-- EXTRACTED ENTRIES follows --
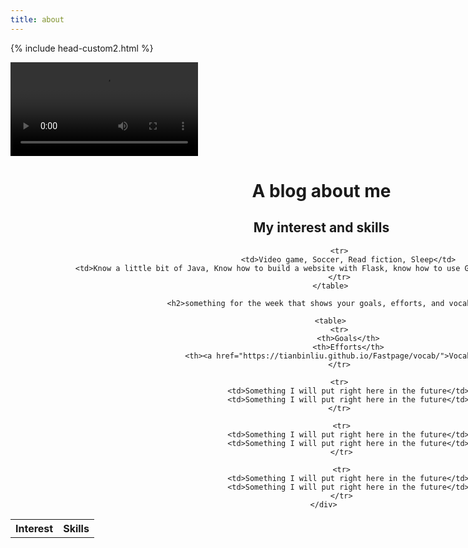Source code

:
 ```yaml
---
title: about
---
```



{% include head-custom2.html %}

<style>
    #wrapper
    {
    position:relative;
    text-align:center;
    margin:0 auto;
    padding:0px;
    width:995px;
    z-index:2;
    }
</style>

<div id="video_wrapper">
    <video autoplay loop>
        <source src="https://drive.google.com/uc?export=view&id=1IOK35bZ6iM5q4rYxhLmlFwYa3lHjINXR" type="video/mp4">
    </video>
    <div id="wrapper">
        <h1>A blog about me</h1>
        <h2>My interest and skills</h2>
        <table>
            <tr>
                <th>Interest</th>
                <th>Skills</th>
            </tr>
            
            <tr>
                <td>Video game, Soccer, Read fiction, Sleep</td>
                <td>Know a little bit of Java, Know how to build a website with Flask, know how to use Github, Know how to use Python</td>
            </tr>
        </table>
        
        <h2>something for the week that shows your goals, efforts, and vocab</h2>
        
        <table>
            <tr>
                <th>Goals</th>
                <th>Efforts</th>
                <th><a href="https://tianbinliu.github.io/Fastpage/vocab/">Vocab</a></th>
            </tr>
   
            <tr>
                <td>Something I will put right here in the future</td>
                <td>Something I will put right here in the future</td>
            </tr>
  
             <tr>
                <td>Something I will put right here in the future</td>
                <td>Something I will put right here in the future</td>
             </tr>
  
             <tr>
                <td>Something I will put right here in the future</td>
                <td>Something I will put right here in the future</td>
             </tr>
     </div>
</div>
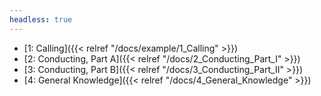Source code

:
 ```yaml
---
headless: true
---
```


- [1: Calling]({{< relref "/docs/example/1_Calling" >}})
- [2: Conducting, Part A]({{< relref "/docs/2_Conducting_Part_I" >}})
- [3: Conducting, Part B]({{< relref "/docs/3_Conducting_Part_II" >}})
- [4: General Knowledge]({{< relref "/docs/4_General_Knowledge" >}})
<br />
-- EXTRACTED ENTRIES concluded --
AIM OF THE TASK | Reproduce, word for word, every line from the start of the records down to and including the line with "<video autoplay loop>"; skip the pictures.

WRITTEN ANSWER |
Source code

:
 ```yaml
---
title: about
---
```



{% include head-custom2.html %}

<style>
    #wrapper
    {
    position:relative;
    text-align:center;
    margin:0 auto;
    padding:0px;
    width:995px;
    z-index:2;
    }
</style>

<div id="video_wrapper">
    <video autoplay loop>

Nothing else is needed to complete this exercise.